What if 'the Westminster village' were constantly taking mortar fire? And what if almost everyone in Westminster or Whitehall considered it suicidally dangerous to go over to the South Bank or to Camden?

What if reporters for all the major non-English-speaking media were in effect trapped inside 5-star hotels in London and Birmingham, wholly dependent on native 'stringers' to know what was happening in the West Country or in Norfolk? What if the only time they ventured into the Home Counties was if they could be 'embedded' in army patrols?

There are about 30,000 guerrillas in Iraq engaged in concerted acts of violence. What if there were private armies totalling 75,000 men, armed with machine guns and mortar launchers, hiding out in urban areas all over Britain? What if they completely controlled Hartlepool, Winchester, Leicester, Manchester, Sheffield, and Peterborough, such that troops and local police could not enter those cities?

What if, during the past year, the Attorney General, the Foreign Secretary, and the Queen herself had all been assassinated?

What if all the cities of Britain were wracked by a crime wave, with hundreds or thousands of murders and kidnappings in each major city every year?

What if the US Air Force routinely (I mean daily or weekly) bombed Camden, Soho, Moss Side, and Mile Cross, purporting to target 'safe houses' of 'criminal gangs', but inevitably killing a lot of children and little old ladies?

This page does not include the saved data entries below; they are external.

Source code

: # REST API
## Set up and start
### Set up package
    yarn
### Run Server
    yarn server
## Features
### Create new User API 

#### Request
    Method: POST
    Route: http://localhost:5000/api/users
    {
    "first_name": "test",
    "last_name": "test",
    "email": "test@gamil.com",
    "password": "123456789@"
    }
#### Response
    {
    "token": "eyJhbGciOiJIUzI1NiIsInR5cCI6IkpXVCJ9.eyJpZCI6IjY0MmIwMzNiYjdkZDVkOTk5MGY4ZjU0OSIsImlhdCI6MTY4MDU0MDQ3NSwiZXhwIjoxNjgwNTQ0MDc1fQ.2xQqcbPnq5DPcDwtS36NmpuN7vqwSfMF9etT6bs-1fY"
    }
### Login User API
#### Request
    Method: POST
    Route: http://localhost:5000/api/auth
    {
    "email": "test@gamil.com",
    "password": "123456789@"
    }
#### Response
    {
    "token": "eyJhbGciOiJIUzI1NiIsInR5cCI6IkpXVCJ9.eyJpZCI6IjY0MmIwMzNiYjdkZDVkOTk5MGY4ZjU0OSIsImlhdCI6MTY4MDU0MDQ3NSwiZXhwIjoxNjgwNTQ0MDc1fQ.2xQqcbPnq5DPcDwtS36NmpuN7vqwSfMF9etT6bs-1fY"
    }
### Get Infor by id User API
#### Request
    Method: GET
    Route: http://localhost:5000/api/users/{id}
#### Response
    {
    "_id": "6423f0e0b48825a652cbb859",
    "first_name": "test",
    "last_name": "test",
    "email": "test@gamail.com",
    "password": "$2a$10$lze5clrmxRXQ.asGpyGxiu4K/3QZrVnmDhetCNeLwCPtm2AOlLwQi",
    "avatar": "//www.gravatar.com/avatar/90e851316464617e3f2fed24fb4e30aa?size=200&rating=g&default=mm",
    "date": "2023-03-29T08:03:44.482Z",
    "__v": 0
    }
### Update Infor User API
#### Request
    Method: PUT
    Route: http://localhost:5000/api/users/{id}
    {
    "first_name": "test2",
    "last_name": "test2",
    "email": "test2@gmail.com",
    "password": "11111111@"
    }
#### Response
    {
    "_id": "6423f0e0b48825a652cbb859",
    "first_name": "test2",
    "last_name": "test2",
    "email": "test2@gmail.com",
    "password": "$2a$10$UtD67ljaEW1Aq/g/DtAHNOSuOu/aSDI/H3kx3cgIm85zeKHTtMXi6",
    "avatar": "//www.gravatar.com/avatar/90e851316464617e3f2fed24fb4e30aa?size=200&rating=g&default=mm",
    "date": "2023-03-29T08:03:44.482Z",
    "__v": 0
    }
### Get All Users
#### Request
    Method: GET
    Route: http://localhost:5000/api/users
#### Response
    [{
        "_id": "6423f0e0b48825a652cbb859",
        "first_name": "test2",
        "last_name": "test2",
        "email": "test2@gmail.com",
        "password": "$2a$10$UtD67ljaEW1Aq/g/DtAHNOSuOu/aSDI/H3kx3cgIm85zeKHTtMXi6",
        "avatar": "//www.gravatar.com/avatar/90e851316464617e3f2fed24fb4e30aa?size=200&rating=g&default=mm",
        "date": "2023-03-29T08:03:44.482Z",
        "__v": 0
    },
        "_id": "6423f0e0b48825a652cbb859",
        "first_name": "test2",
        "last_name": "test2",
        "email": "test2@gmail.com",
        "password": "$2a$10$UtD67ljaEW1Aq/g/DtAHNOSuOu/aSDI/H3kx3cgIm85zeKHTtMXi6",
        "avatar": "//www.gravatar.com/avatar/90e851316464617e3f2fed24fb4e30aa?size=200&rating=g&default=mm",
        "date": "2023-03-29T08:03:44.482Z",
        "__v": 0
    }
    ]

What if from time to time the US Army besieged Camden and Mile Cross and the precincts of Canterbury Cathedral, killing hundreds of armed members of the 'Christian Soldiers'? What if entire platoons of the Christian militia were holed up in Highgate Cemetery, and were bombarded by US Air Force warplanes daily, this bombing destroying hundreds of famous graves? What if the Archbishop of Canterbury had to call for a popular march of tens of thousands of Christian believers to converge at Canterbury Cathedral to stop the US from damaging it further, through its bombing raids?

What if there were virtually no non-military air or rail travel within Britain? What if many roads were highly dangerous, especially the M1 from the North Circular to Watford Gap, and the M6 from Birmingham to Manchester? If you used those motorways, you were gambling with your life, at risk of carjacking, or 'collateral damage' from American troops' guns.

What if no-one outside Westminster had electricity for more than 12 hours a day? What if electricity went off at unpredictable times, causing factories to grind to a halt, and air conditioning to fail in the middle of intense summer heatwaves? What if the North Sea oil rigs were bombed and disabled at least monthly? What if unemployment hovered around 40%, and in inner city areas was nearer to 80%?

What if veterans of the Ulster Freedom Fighters and ex-police officers who had been sacked for their 'shoot to kill' policy against Irish Catholics were brought in by the Americans to run the government and the army, on the theory that we need tough men in charge at times of crisis?

What if only 2% of the electorate supported the (American-appointed) Prime Minister? What if the British people consistently said in opinion polls that they wanted elections now, that they were more scared of the Americans than of the guerrillas, and that they simply wanted the occupying 'coalition' forces to leave now - and yet the 'coalition' leaders kept insisting that the people welcomed them, and that anyway they were only staying at the invitation of the new 'sovereign' British government

What if the PM was promising elections, next year, but was saying openly that maybe voting would 'regrettably' just not be able to take place in most of the 'middle England triangle', stretching from Camden to Oxford to Peterborough, because it was just too dangerous there?

What if the American and Italian leaders maintained that nevertheless freedom, democracy and peace, US-style, are just around the corner?

With thanks for inspiration to Juan Cole, Michigan University, USA. Join him, me and tens of thousands more, at the mass demonstration against the occupation of Iraq at the close of the European Social Forum, tomorrow, in Trafalgar Square.